Wir sind Zeugen eines eher ungewöhnlichen Ereignisses heute. Vielleicht habt ihr diese Tage der Presse entnehmen können, dass sich die SP und die FDP einen offenen Streit liefern, insbesondere was die Fragen zur Personenfreizügigkeit betreffen. Dass nun aber alle Spitzen der Parteien – mit Ausnahme der Initianten natürlich – hier und heute zusammenkommen, zeigt die Ernsthaftigkeit des Anliegens, das uns beschäftigt. Was mich betrifft, ist der heutige Auftritt in dieser Zusammensetzung eine Première als Präsident der SP seit fünf Jahren. Und wenn wir heute gemeinsam hinstehen, dann mit der klaren Botschaft: die SVP-Initiative bedeutet eine Bereicherung für wenige auf dem Buckel aller Familien mit mittleren und unteren Einkommen.
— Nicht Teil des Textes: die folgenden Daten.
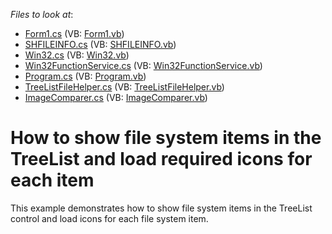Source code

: <!-- default file list -->
*Files to look at*:

* [Form1.cs](./CS/FileTree/Form1.cs) (VB: [Form1.vb](./VB/FileTree/Form1.vb))
* [SHFILEINFO.cs](./CS/FileTree/Imported/SHFILEINFO.cs) (VB: [SHFILEINFO.vb](./VB/FileTree/Imported/SHFILEINFO.vb))
* [Win32.cs](./CS/FileTree/Imported/Win32.cs) (VB: [Win32.vb](./VB/FileTree/Imported/Win32.vb))
* [Win32FunctionService.cs](./CS/FileTree/Imported/Win32FunctionService.cs) (VB: [Win32FunctionService.vb](./VB/FileTree/Imported/Win32FunctionService.vb))
* [Program.cs](./CS/FileTree/Program.cs) (VB: [Program.vb](./VB/FileTree/Program.vb))
* [TreeListFileHelper.cs](./CS/FileTree/TreeListFileHelper.cs) (VB: [TreeListFileHelper.vb](./VB/FileTree/TreeListFileHelper.vb))
* [ImageComparer.cs](./CS/ImageHashHelper/ImageComparer.cs) (VB: [ImageComparer.vb](./VB/ImageHashHelper/ImageComparer.vb))
<!-- default file list end -->
# How to show file system items in the TreeList and load required icons for each item


<p>This example demonstrates how to show file system items in the TreeList control and load icons for each file system item.</p>

<br/>


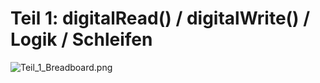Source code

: # Teil 1: digitalRead() / digitalWrite() / Logik / Schleifen

![Teil_1_Breadboard.png](/bdg-training/arduino-basics/blob/main/Teil_1_DigitalReadWrite/Teil_1_Breadboard.png?raw=true)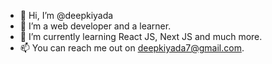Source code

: - 👋 Hi, I’m @deepkiyada
- 👀 I’m a web developer and a learner.
- 🌱 I’m currently learning React JS, Next JS and much more.
- 📫 You can reach me out on deepkiyada7@gmail.com. 

<!---
deepkiyada/deepkiyada is a ✨ special ✨ repository because its `README.md` (this file) appears on your GitHub profile.
You can click the Preview link to take a look at your changes.
--->
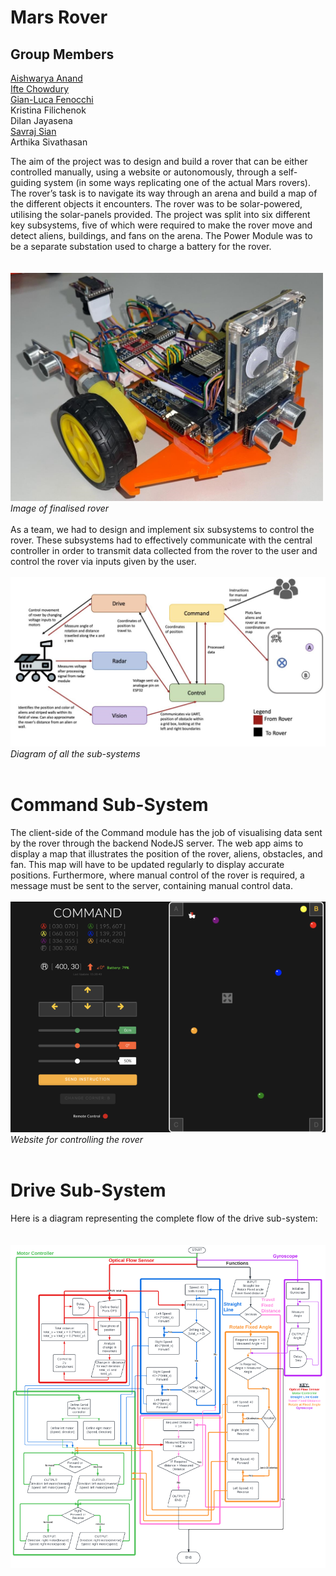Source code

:# Mars Rover

## Group Members
[Aishwarya Anand](https://github.com/aa2620)  
[Ifte Chowdury](https://github.com/ifte-c)  
[Gian-Luca Fenocchi](https://github.com/spacebod)  
Kristina Filichenok  
Dilan Jayasena  
[Savraj Sian](https://github.com/SavrajSian)  
Arthika Sivathasan





The aim of the project was to design and build a rover that can be either controlled manually, using a 
website or autonomously, through a self-guiding system (in some ways replicating one of the actual 
Mars rovers). The rover’s task is to navigate its way through an arena and build a map of the different 
objects it encounters. The rover was to be solar-powered, utilising the solar-panels provided. The 
project was split into six different key subsystems, five of which were required to make the rover 
move and detect aliens, buildings, and fans on the arena. The Power Module was to be a separate 
substation used to charge a battery for the rover.  
<br/>
<br/>
<img src="Images/roverImg.jpg" width=500>  
<em>Image of finalised rover</em>
<br/>
<br/>
As a team, we had to design and implement six subsystems to control the rover. These subsystems had 
to effectively communicate with the central controller in order to transmit data collected from the rover 
to the user and control the rover via inputs given by the user.
<br/>
<br/>
<img src="Images/modules.jpg">
<em>Diagram of all the sub-systems</em>
<br/>
<br/>
# Command Sub-System
The client-side of the Command module has the job of visualising data sent by the rover through the 
backend NodeJS server. The web app aims to display a map that illustrates the position of the rover, 
aliens, obstacles, and fan. This map will have to be 
updated regularly to display accurate positions. 
Furthermore, where manual control of the rover is 
required, a message must be sent to the server, 
containing manual control data.
<br/>
<br/>
<img src="Images/CommandImg.png">  
<em>Website for controlling the rover</em>
<br/>
<br/>
# Drive Sub-System
Here is a diagram representing the complete flow of the drive sub-system:  
<br/>
<br/>
<img src="Images/flowDiagram.png">  
<br/>
<br/>
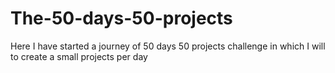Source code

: # The-50-days-50-projects
Here I have started a journey of 50 days 50 projects challenge in which I will to create a small projects per day
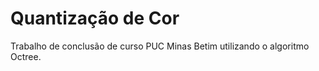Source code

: Quantização de Cor
=============================================================================================================================

Trabalho de conclusão de curso PUC Minas Betim utilizando o algoritmo Octree.
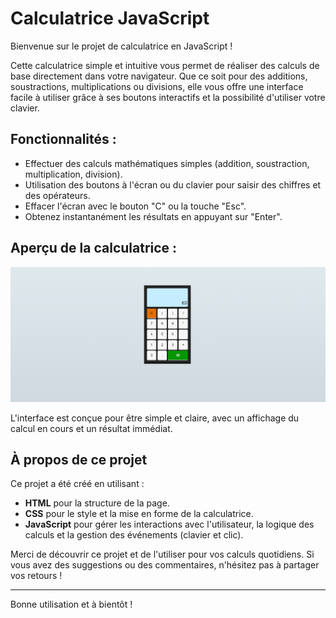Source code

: # Calculatrice JavaScript

Bienvenue sur le projet de calculatrice en JavaScript !

Cette calculatrice simple et intuitive vous permet de réaliser des calculs de base directement dans votre navigateur. Que ce soit pour des additions, soustractions, multiplications ou divisions, elle vous offre une interface facile à utiliser grâce à ses boutons interactifs et la possibilité d'utiliser votre clavier.

## Fonctionnalités :
- Effectuer des calculs mathématiques simples (addition, soustraction, multiplication, division).
- Utilisation des boutons à l'écran ou du clavier pour saisir des chiffres et des opérateurs.
- Effacer l'écran avec le bouton "C" ou la touche "Esc".
- Obtenez instantanément les résultats en appuyant sur "Enter".

## Aperçu de la calculatrice :
![alt text](image.png)

L'interface est conçue pour être simple et claire, avec un affichage du calcul en cours et un résultat immédiat.

## À propos de ce projet

Ce projet a été créé en utilisant :
- **HTML** pour la structure de la page.
- **CSS** pour le style et la mise en forme de la calculatrice.
- **JavaScript** pour gérer les interactions avec l'utilisateur, la logique des calculs et la gestion des événements (clavier et clic).

Merci de découvrir ce projet et de l'utiliser pour vos calculs quotidiens. Si vous avez des suggestions ou des commentaires, n'hésitez pas à partager vos retours !

---

Bonne utilisation et à bientôt !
Zunächst gilt es ein paar Dinge klarzustellen:

  • Wir stimmen nicht über die Familien ab. Wir stimmen über Steuerabzüge ab.
  • Wir stimmen nicht einmal für Steuerabzüge für alle Familien ab, sondern nur für diejenige, wo die Frau nicht arbeitet.
  • Wir stimmen aber noch weniger über Steuerabzüge ab für alle Familien, wo die Frau nicht arbeitet. Nein, nur für die gut situierten unter diesen.

Auch wenn es schwierig ist die Konsequenzen der Initiative in allen Kantonen zu verallgemeinern ist die Situation bei der Bundessteuer glasklar. Zunächst muss festgehalten werden, dass die Hälfte der Familien gar keine Bundessteuern bezahlt. Will bedeuten: Keine Steuern, kein Steuergeschenk.

Für alle anderen, unter der Annahme der geforderte Abzug bewege sich in der gleichen Höhe wie der Abzug für Fremdbetreuungskosten, würde ein Steuerausfall in der Höhe von 1,4 Mrd. Franken resultieren. Auf individueller Ebene sähe die Situation folgendermassen aus: Eine Familie mit steuerbarem Einkommen von 60‘000 Franken würde eine Steuersenkung bei den Bundessteuern von 200.- erhalten. Bei einem steuerbaren Einkommen von 200‘000 Franken könnte die Familie 2600.- Bundessteuern einsparen.

Im Klartext:

  • Bei dreiviertel aller Familien Arbeiten beide Elternteile. Diese würden gar nichts erhalten.
  • Alle Familien die keine Bundessteuern zahlen profitieren auch nichts.
  • Mittelstandsfamilien können mit dem eingesparten Geld einen Zoobesuch unternehmen.
  • Familien mit einem hohen Einkommen könnten sich neu eine Woche Ferien am Meer leisten.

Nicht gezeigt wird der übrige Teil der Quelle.